Monday, February 23, 2009

Hurricane Hell 9/16/08

For the last twenty-five years or so, the Houston/Galveston area managed to dodge some major bullets in terms of major hurricanes. Many times me and my family prepared for the worst and nothing happened. The most we saw in that 25-year span were baby hurricanes and minor tropical storms. Then, about three years ago, we got the wake-up call with Katrina first and then Rita, which apeared it would take dead aim at the Houston/Galveston area. Once again we'd dodged what was a monster hurricane.

This year's hurricane forecast as in recent years didn't look too good fo the U.S. coastal areas. Personally I'd become complacent in recent years. I'd pretty much determined that if it happened, it happened, and there was nothign I could do about it. This year we avoided a direct hit by Hurricanes Dolly and Gustav, but took a glancing blow from Tropical Storm Edouard.

Then the Cape Verde season began, and that's usually when I pay attention because those storms have historically taken aim at the Gulf Coast. So when Ike formed just off the Cape Verde coast, I really didn't pay much attention because the forecasters said Josephine would have a better chance of taking aim at the Texas Gulf Coast.

Ike was already ahead of Josephine and tmoving over storm weary Haiti, Cuba, and the Caribbean. Forecasters and meteorologists scrambled to predict where exactly the storm would make landfall. For the first time in 25 years, I actually stopped and took notice. Galveston and Houston were in the center of the cone of uncertainity, and the closer it got, the more likely landfall would be somewhere in the area.

Monday I got in touch with my family in Texas City, just to the south of Houston and north of Galveston. Mom told me that she had no idea we were in the target zone, but that she would concact me later in the week with their plans.

In the mean time, I hoped and prayed this thing would go the other way and miss us, but I knew our time was past due. The grocery store where I work was busy Thursday morning, and then by that afternoon, shelves had emptied of can goods, water, and even perishables like dairy, meat, and produce.

After I got off work, Mom had made the decision to evacuate now that it was obvious Hurricane Ike was about to take aim at Galveston. Dad and Grandma sheltered at my apartkment, and the rest of my family at my sister's house in Bellaire.

We watched the news coverage and waited as the storm got closer by the hour. Ahead of the hurricane water pushed into the bays and bayous south from Corpus Christi north to Surfside, Galveston, the Bolivar Peninsula, and even as far north as Beaumont and southern Louisiana. This storm was huge and it was only a cat 2.

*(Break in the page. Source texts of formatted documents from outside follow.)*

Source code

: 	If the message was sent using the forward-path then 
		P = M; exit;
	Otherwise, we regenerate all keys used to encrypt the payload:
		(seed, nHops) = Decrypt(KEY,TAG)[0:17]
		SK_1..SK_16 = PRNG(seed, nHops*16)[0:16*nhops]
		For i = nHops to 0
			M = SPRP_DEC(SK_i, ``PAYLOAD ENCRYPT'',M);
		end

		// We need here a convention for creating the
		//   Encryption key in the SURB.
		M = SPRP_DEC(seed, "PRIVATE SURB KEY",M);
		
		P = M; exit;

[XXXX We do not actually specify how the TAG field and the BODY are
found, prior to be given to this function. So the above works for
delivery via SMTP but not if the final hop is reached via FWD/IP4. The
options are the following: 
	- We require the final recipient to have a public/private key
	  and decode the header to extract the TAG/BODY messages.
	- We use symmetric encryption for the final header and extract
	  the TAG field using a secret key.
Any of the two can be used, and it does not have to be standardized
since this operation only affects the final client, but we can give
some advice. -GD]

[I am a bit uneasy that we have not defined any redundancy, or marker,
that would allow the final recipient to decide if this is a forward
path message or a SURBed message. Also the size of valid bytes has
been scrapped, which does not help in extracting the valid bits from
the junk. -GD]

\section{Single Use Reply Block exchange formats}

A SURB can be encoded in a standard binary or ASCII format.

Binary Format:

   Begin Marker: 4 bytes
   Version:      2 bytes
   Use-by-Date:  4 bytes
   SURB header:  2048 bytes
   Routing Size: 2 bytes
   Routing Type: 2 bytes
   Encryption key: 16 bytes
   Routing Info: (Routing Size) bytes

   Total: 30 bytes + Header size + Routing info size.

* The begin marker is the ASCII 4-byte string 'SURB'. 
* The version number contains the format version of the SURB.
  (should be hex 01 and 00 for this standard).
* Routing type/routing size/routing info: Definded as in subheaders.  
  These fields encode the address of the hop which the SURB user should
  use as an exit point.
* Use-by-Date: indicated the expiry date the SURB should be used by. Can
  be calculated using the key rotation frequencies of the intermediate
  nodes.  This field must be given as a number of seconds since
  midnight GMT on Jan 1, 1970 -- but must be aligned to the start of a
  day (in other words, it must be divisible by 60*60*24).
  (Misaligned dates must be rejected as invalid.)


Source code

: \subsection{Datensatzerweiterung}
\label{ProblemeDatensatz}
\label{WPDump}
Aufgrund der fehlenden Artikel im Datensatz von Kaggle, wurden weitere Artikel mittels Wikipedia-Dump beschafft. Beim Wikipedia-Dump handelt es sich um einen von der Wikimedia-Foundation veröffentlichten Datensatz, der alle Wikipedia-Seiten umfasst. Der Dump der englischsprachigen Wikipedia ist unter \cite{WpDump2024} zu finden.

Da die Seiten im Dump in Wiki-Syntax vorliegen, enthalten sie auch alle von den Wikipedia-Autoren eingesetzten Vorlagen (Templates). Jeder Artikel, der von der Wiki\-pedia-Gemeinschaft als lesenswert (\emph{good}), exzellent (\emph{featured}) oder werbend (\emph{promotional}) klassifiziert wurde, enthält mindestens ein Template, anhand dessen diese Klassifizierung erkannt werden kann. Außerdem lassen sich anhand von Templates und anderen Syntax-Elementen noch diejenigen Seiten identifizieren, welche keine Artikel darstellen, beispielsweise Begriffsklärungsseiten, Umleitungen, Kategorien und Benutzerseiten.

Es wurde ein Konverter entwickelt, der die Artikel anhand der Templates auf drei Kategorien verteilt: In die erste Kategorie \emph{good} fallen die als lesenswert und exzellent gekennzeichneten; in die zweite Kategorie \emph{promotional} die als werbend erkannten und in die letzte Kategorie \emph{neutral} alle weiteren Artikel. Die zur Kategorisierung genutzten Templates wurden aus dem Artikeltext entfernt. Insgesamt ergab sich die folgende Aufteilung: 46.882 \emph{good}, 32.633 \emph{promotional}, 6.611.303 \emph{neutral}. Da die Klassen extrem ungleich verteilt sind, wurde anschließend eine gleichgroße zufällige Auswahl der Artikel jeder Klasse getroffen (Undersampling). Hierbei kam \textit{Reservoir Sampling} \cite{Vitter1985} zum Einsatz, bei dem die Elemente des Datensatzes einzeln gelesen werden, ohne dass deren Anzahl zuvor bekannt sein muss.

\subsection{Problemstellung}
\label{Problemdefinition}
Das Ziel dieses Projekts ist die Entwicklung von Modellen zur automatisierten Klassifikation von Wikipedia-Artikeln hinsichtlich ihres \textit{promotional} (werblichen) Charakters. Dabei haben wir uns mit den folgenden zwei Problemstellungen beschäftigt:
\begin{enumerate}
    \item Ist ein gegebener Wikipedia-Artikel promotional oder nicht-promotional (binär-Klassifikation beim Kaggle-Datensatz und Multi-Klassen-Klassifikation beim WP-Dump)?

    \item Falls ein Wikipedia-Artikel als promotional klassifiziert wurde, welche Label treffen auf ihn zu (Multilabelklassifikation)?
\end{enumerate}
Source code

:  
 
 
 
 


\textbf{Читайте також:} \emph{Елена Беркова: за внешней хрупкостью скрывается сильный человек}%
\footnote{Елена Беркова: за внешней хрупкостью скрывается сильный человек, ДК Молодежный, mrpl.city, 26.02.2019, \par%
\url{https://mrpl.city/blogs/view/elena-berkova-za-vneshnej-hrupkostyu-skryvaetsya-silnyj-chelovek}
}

Just after midnight Ike began to move into the Houston area after battering the coast. For eight exhausting hours wind and rain battered my apartment complex. All over the Montrose where I live transformers exploded and the entire area went dark.

Daylight revealed lots of downed trees and there were branches and leaves all over the place. Listening to the battery operated radio I had, word from the coast wasn't good. Many landmarks across the Gulf Coast were gone or destroyed.

Just today I got electricity back, and I was able to see just what exactly happened. East of Houston in Orange County and Chambers County, the devastation was unbelievable. Entire communities along the Bolivar Peninsula to the east of Galveston Island were wiped off the map, and water still inundated areas further east.

Along Galveston Bay, many of the communities from Bacliff to San Leon, and north to Shoreacres and Baytown were nearly wiped out by the 13-15 foot storm surge.

On a personal note, my family went home Saturday afternoon and found their roofs slightly damanged, and the trees knocked oer. Nothing as major as what happened along the coast.

So far the Texas Gulf Coast from Brazoria to Galveston and Chambers counties are closed off. Do not attempt to go south and try and help. Instead I encourage people to donate to their local Red Cross and Salvation Army.

It will be many months, possibly even years before many of these areas fully recover. If you loved going to the Gulf of Mexico to vacation or to party or whatever, then I strongly encourage you to help those people because their situation is dire.